From this book as well as other sources, I learned a little more about the medicinal history of the Downy Rattlesnake Plantain.  Following the Doctrine of Signatures  teas  and  poultices were made for snake bites out of its roots .  But it didn’t stop there.  Apparently it was considered a plant good for what ails you.  Thoreau dreamily says “The hunter often sits on a shady ban and muses on this beautiful leaf, wondering what rare virtues it may possess” after musing about it Colonists and Native Americans alike came up with a variety of uses for the plant’s roots and leaves. Leaf tea was used to improve appetite, treat colds, kidney ailments, and toothaches.  (Foster & Duke)

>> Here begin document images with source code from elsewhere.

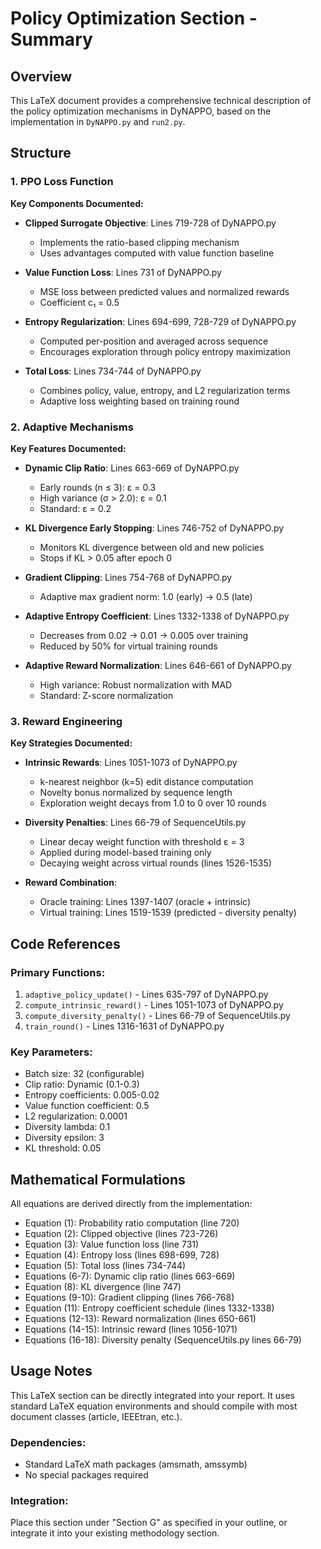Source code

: # Policy Optimization Section - Summary

## Overview
This LaTeX document provides a comprehensive technical description of the policy optimization mechanisms in DyNAPPO, based on the implementation in `DyNAPPO.py` and `run2.py`.

## Structure

### 1. PPO Loss Function
**Key Components Documented:**
- **Clipped Surrogate Objective**: Lines 719-728 of DyNAPPO.py
  - Implements the ratio-based clipping mechanism
  - Uses advantages computed with value function baseline

- **Value Function Loss**: Lines 731 of DyNAPPO.py
  - MSE loss between predicted values and normalized rewards
  - Coefficient c₁ = 0.5

- **Entropy Regularization**: Lines 694-699, 728-729 of DyNAPPO.py
  - Computed per-position and averaged across sequence
  - Encourages exploration through policy entropy maximization

- **Total Loss**: Lines 734-744 of DyNAPPO.py
  - Combines policy, value, entropy, and L2 regularization terms
  - Adaptive loss weighting based on training round

### 2. Adaptive Mechanisms
**Key Features Documented:**

- **Dynamic Clip Ratio**: Lines 663-669 of DyNAPPO.py
  - Early rounds (n ≤ 3): ε = 0.3
  - High variance (σ > 2.0): ε = 0.1
  - Standard: ε = 0.2

- **KL Divergence Early Stopping**: Lines 746-752 of DyNAPPO.py
  - Monitors KL divergence between old and new policies
  - Stops if KL > 0.05 after epoch 0

- **Gradient Clipping**: Lines 754-768 of DyNAPPO.py
  - Adaptive max gradient norm: 1.0 (early) → 0.5 (late)

- **Adaptive Entropy Coefficient**: Lines 1332-1338 of DyNAPPO.py
  - Decreases from 0.02 → 0.01 → 0.005 over training
  - Reduced by 50% for virtual training rounds

- **Adaptive Reward Normalization**: Lines 646-661 of DyNAPPO.py
  - High variance: Robust normalization with MAD
  - Standard: Z-score normalization

### 3. Reward Engineering
**Key Strategies Documented:**

- **Intrinsic Rewards**: Lines 1051-1073 of DyNAPPO.py
  - k-nearest neighbor (k=5) edit distance computation
  - Novelty bonus normalized by sequence length
  - Exploration weight decays from 1.0 to 0 over 10 rounds

- **Diversity Penalties**: Lines 66-79 of SequenceUtils.py
  - Linear decay weight function with threshold ε = 3
  - Applied during model-based training only
  - Decaying weight across virtual rounds (lines 1526-1535)

- **Reward Combination**:
  - Oracle training: Lines 1397-1407 (oracle + intrinsic)
  - Virtual training: Lines 1519-1539 (predicted - diversity penalty)

## Code References

### Primary Functions:
1. `adaptive_policy_update()` - Lines 635-797 of DyNAPPO.py
2. `compute_intrinsic_reward()` - Lines 1051-1073 of DyNAPPO.py
3. `compute_diversity_penalty()` - Lines 66-79 of SequenceUtils.py
4. `train_round()` - Lines 1316-1631 of DyNAPPO.py

### Key Parameters:
- Batch size: 32 (configurable)
- Clip ratio: Dynamic (0.1-0.3)
- Entropy coefficients: 0.005-0.02
- Value function coefficient: 0.5
- L2 regularization: 0.0001
- Diversity lambda: 0.1
- Diversity epsilon: 3
- KL threshold: 0.05

## Mathematical Formulations
All equations are derived directly from the implementation:
- Equation (1): Probability ratio computation (line 720)
- Equation (2): Clipped objective (lines 723-726)
- Equation (3): Value function loss (line 731)
- Equation (4): Entropy loss (lines 698-699, 728)
- Equation (5): Total loss (lines 734-744)
- Equations (6-7): Dynamic clip ratio (lines 663-669)
- Equation (8): KL divergence (line 747)
- Equations (9-10): Gradient clipping (lines 766-768)
- Equation (11): Entropy coefficient schedule (lines 1332-1338)
- Equations (12-13): Reward normalization (lines 650-661)
- Equations (14-15): Intrinsic reward (lines 1056-1071)
- Equations (16-18): Diversity penalty (SequenceUtils.py lines 66-79)

## Usage Notes
This LaTeX section can be directly integrated into your report. It uses standard LaTeX equation environments and should compile with most document classes (article, IEEEtran, etc.).

### Dependencies:
- Standard LaTeX math packages (amsmath, amssymb)
- No special packages required

### Integration:
Place this section under "Section G" as specified in your outline, or integrate it into your existing methodology section.
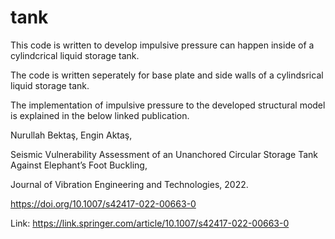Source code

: # tank
This code is written to develop impulsive pressure can happen inside of a cylindcrical liquid storage tank.

The code is written seperately for base plate and side walls of a cylindsrical liquid storage tank. 

The implementation of impulsive pressure to the developed structural model is explained in the below linked publication.



Nurullah Bektaş, Engin Aktaş,

Seismic Vulnerability Assessment of an Unanchored Circular Storage Tank Against Elephant’s Foot Buckling,

Journal of Vibration Engineering and Technologies, 2022. 

https://doi.org/10.1007/s42417-022-00663-0 

Link: https://link.springer.com/article/10.1007/s42417-022-00663-0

The plant is known by a variety of common names and one of them is “Scrofula weed” which breaks my heart.  I asked my physician husband what scrofula is (click on the link if you would like more info), and I wished I hadn’t. Apparently, according to Foster & Dukes Eastern/Central Medicinal Plants and Herbs (p.28) Physicians once used fresh leaves steeped in milk as a poultice for tuberculous swelling of lymph nodes (scrofula). Fresh leaves were applied every 3 hours, while the patient drank a tea of the leaves at the same time.  I envy Thoreau’s being able to see huge, rug-like expanses of Downy Rattlesnake-Plantain growing on the hills near Concord, but I certainly give thanks to live at a time of better medical practices.